● **Exercise inputs**
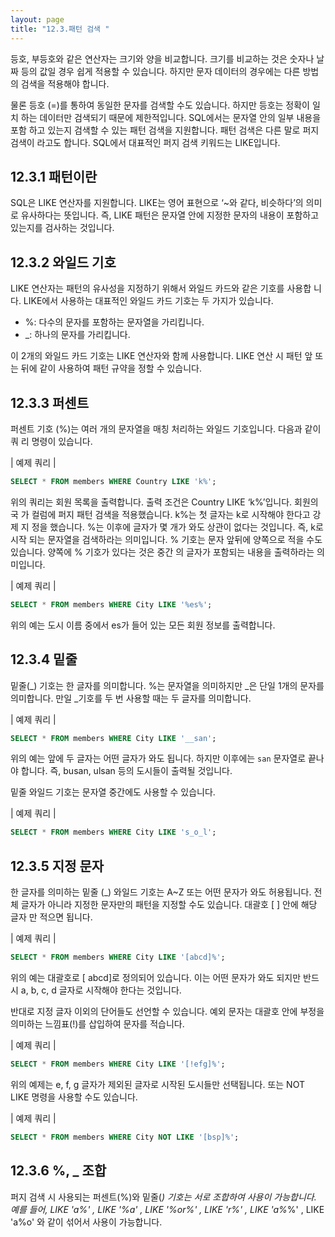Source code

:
 ```yaml
---
layout: page
title: "12.3.패턴 검색 "
--- 
```

등호, 부등호와 같은 연산자는 크기와 양을 비교합니다. 크기를 비교하는 것은 숫자나 날 짜 등의 값일 경우 쉽게 적용할 수 있습니다. 하지만 문자 데이터의 경우에는 다른 방법의 검색을 적용해야 합니다.  

물론 등호 (=)를 통하여 동일한 문자를 검색할 수도 있습니다. 하지만 등호는 정확이 일치 하는 데이터만 검색되기 때문에 제한적입니다. SQL에서는 문자열 안의 일부 내용을 포함 하고 있는지 검색할 수 있는 패턴 검색을 지원합니다. 패턴 검색은 다른 말로 퍼지 검색이 라고도 합니다. SQL에서 대표적인 퍼지 검색 키워드는 LIKE입니다. 

## 12.3.1 패턴이란 
SQL은 LIKE 연산자를 지원합니다. LIKE는 영어 표현으로 ‘~와 같다, 비슷하다’의 의미 로 유사하다는 뜻입니다. 즉, LIKE 패턴은 문자열 안에 지정한 문자의 내용이 포함하고 있는지를 검사하는 것입니다.  

## 12.3.2 와일드 기호 
LIKE 연산자는 패턴의 유사성을 지정하기 위해서 와일드 카드와 같은 기호를 사용합 니다. LIKE에서 사용하는 대표적인 와일드 카드 기호는 두 가지가 있습니다.  

* %: 다수의 문자를 포함하는 문자열을 가리킵니다. 
* _: 하나의 문자를 가리킵니다. 

이 2개의 와일드 카드 기호는 LIKE 연산자와 함께 사용합니다. LIKE 연산 시 패턴 앞 또 는 뒤에 같이 사용하여 패턴 규약을 정할 수 있습니다.  

## 12.3.3 퍼센트 
퍼센트 기호 (%)는 여러 개의 문자열을 매칭 처리하는 와일드 기호입니다. 다음과 같이 쿼 리 명령이 있습니다.  

| 예제 쿼리 | 
```sql
SELECT * FROM members WHERE Country LIKE 'k%'; 
```

위의 쿼리는 회원 목록을 출력합니다. 출력 조건은 Country LIKE ‘k%’입니다. 회원의 국 가 컬럼에 퍼지 패턴 검색을 적용했습니다. k%는 첫 글자는 k로 시작해야 한다고 강제 지 정을 했습니다. %는 이후에 글자가 몇 개가 와도 상관이 없다는 것입니다. 즉, k로 시작 되는 문자열을 검색하라는 의미입니다. 
% 기호는 문자 앞뒤에 양쪽으로 적을 수도 있습니다. 양쪽에 % 기호가 있다는 것은 중간 의 글자가 포함되는 내용을 출력하라는 의미입니다.  

| 예제 쿼리 | 
```sql
SELECT * FROM members WHERE City LIKE '%es%'; 
```
위의 예는 도시 이름 중에서 es가 들어 있는 모든 회원 정보를 출력합니다.  

## 12.3.4 밑줄 
밑줄(_) 기호는 한 글자를 의미합니다. %는 문자열을 의미하지만 _은 단일 1개의 문자를 의미합니다. 만일 _기호를 두 번 사용할 때는 두 글자를 의미합니다.  

| 예제 쿼리 | 
```sql
SELECT * FROM members WHERE City LIKE '__san'; 
```

위의 예는 앞에 두 글자는 어떤 글자가 와도 됩니다. 하지만 이후에는 `san` 문자열로 끝나 야 합니다. 즉, busan, ulsan 등의 도시들이 출력될 것입니다.  

밑줄 와일드 기호는 문자열 중간에도 사용할 수 있습니다. 

| 예제 쿼리 | 
```sql
SELECT * FROM members WHERE City LIKE 's_o_l'; 
```

## 12.3.5 지정 문자 
한 글자를 의미하는 밑줄 (_) 와일드 기호는 A~Z 또는 어떤 문자가 와도 허용됩니다. 전체 글자가 아니라 지정한 문자만의 패턴을 지정할 수도 있습니다. 대괄호 [ ] 안에 해당 글자 만 적으면 됩니다.  

| 예제 쿼리 | 
```sql
SELECT * FROM members WHERE City LIKE '[abcd]%'; 
```

위의 예는 대괄호로 [ abcd]로 정의되어 있습니다. 이는 어떤 문자가 와도 되지만 반드시 a, b, c, d 글자로 시작해야 한다는 것입니다.  

반대로 지정 글자 이외의 단어들도 선언할 수 있습니다. 예외 문자는 대괄호 안에 부정을 의미하는 느낌표(!)를 삽입하여 문자를 적습니다.  

| 예제 쿼리 | 
```sql
SELECT * FROM members WHERE City LIKE '[!efg]%'; 
```

위의 예제는 e, f, g 글자가 제외된 글자로 시작된 도시들만 선택됩니다. 또는 NOT LIKE 명령을 사용할 수도 있습니다. 

| 예제 쿼리 | 
```sql
SELECT * FROM members WHERE City NOT LIKE '[bsp]%'; 
```

## 12.3.6 %, _ 조합 
퍼지 검색 시 사용되는 퍼센트(%)와 밑줄(_) 기호는 서로 조합하여 사용이 가능합니다. 예를 들어, LIKE 'a%' , LIKE '%a' , LIKE '%or%' , LIKE '_r%' , LIKE 'a_%_%' , LIKE 'a%o' 와 같이 섞어서 사용이 가능합니다.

● **What the task asks**
Your reply should contain only an exact copy of the lines from the beginning of the material through the line with "위의 예는 대괄호로 [ abcd]로", both ends included, with the pictures removed.

● **Completed task**
Source code

:
 ```yaml
---
layout: page
title: "12.3.패턴 검색 "
--- 
```

등호, 부등호와 같은 연산자는 크기와 양을 비교합니다. 크기를 비교하는 것은 숫자나 날 짜 등의 값일 경우 쉽게 적용할 수 있습니다. 하지만 문자 데이터의 경우에는 다른 방법의 검색을 적용해야 합니다.  

물론 등호 (=)를 통하여 동일한 문자를 검색할 수도 있습니다. 하지만 등호는 정확이 일치 하는 데이터만 검색되기 때문에 제한적입니다. SQL에서는 문자열 안의 일부 내용을 포함 하고 있는지 검색할 수 있는 패턴 검색을 지원합니다. 패턴 검색은 다른 말로 퍼지 검색이 라고도 합니다. SQL에서 대표적인 퍼지 검색 키워드는 LIKE입니다. 

## 12.3.1 패턴이란 
SQL은 LIKE 연산자를 지원합니다. LIKE는 영어 표현으로 ‘~와 같다, 비슷하다’의 의미 로 유사하다는 뜻입니다. 즉, LIKE 패턴은 문자열 안에 지정한 문자의 내용이 포함하고 있는지를 검사하는 것입니다.  

## 12.3.2 와일드 기호 
LIKE 연산자는 패턴의 유사성을 지정하기 위해서 와일드 카드와 같은 기호를 사용합 니다. LIKE에서 사용하는 대표적인 와일드 카드 기호는 두 가지가 있습니다.  

* %: 다수의 문자를 포함하는 문자열을 가리킵니다. 
* _: 하나의 문자를 가리킵니다. 

이 2개의 와일드 카드 기호는 LIKE 연산자와 함께 사용합니다. LIKE 연산 시 패턴 앞 또 는 뒤에 같이 사용하여 패턴 규약을 정할 수 있습니다.  

## 12.3.3 퍼센트 
퍼센트 기호 (%)는 여러 개의 문자열을 매칭 처리하는 와일드 기호입니다. 다음과 같이 쿼 리 명령이 있습니다.  

| 예제 쿼리 | 
```sql
SELECT * FROM members WHERE Country LIKE 'k%'; 
```

위의 쿼리는 회원 목록을 출력합니다. 출력 조건은 Country LIKE ‘k%’입니다. 회원의 국 가 컬럼에 퍼지 패턴 검색을 적용했습니다. k%는 첫 글자는 k로 시작해야 한다고 강제 지 정을 했습니다. %는 이후에 글자가 몇 개가 와도 상관이 없다는 것입니다. 즉, k로 시작 되는 문자열을 검색하라는 의미입니다. 
% 기호는 문자 앞뒤에 양쪽으로 적을 수도 있습니다. 양쪽에 % 기호가 있다는 것은 중간 의 글자가 포함되는 내용을 출력하라는 의미입니다.  

| 예제 쿼리 | 
```sql
SELECT * FROM members WHERE City LIKE '%es%'; 
```
위의 예는 도시 이름 중에서 es가 들어 있는 모든 회원 정보를 출력합니다.  

## 12.3.4 밑줄 
밑줄(_) 기호는 한 글자를 의미합니다. %는 문자열을 의미하지만 _은 단일 1개의 문자를 의미합니다. 만일 _기호를 두 번 사용할 때는 두 글자를 의미합니다.  

| 예제 쿼리 | 
```sql
SELECT * FROM members WHERE City LIKE '__san'; 
```

위의 예는 앞에 두 글자는 어떤 글자가 와도 됩니다. 하지만 이후에는 `san` 문자열로 끝나 야 합니다. 즉, busan, ulsan 등의 도시들이 출력될 것입니다.  

밑줄 와일드 기호는 문자열 중간에도 사용할 수 있습니다. 

| 예제 쿼리 | 
```sql
SELECT * FROM members WHERE City LIKE 's_o_l'; 
```

## 12.3.5 지정 문자 
한 글자를 의미하는 밑줄 (_) 와일드 기호는 A~Z 또는 어떤 문자가 와도 허용됩니다. 전체 글자가 아니라 지정한 문자만의 패턴을 지정할 수도 있습니다. 대괄호 [ ] 안에 해당 글자 만 적으면 됩니다.  

| 예제 쿼리 | 
```sql
SELECT * FROM members WHERE City LIKE '[abcd]%'; 
```

위의 예는 대괄호로 [ abcd]로 정의되어 있습니다. 이는 어떤 문자가 와도 되지만 반드시 a, b, c, d 글자로 시작해야 한다는 것입니다.  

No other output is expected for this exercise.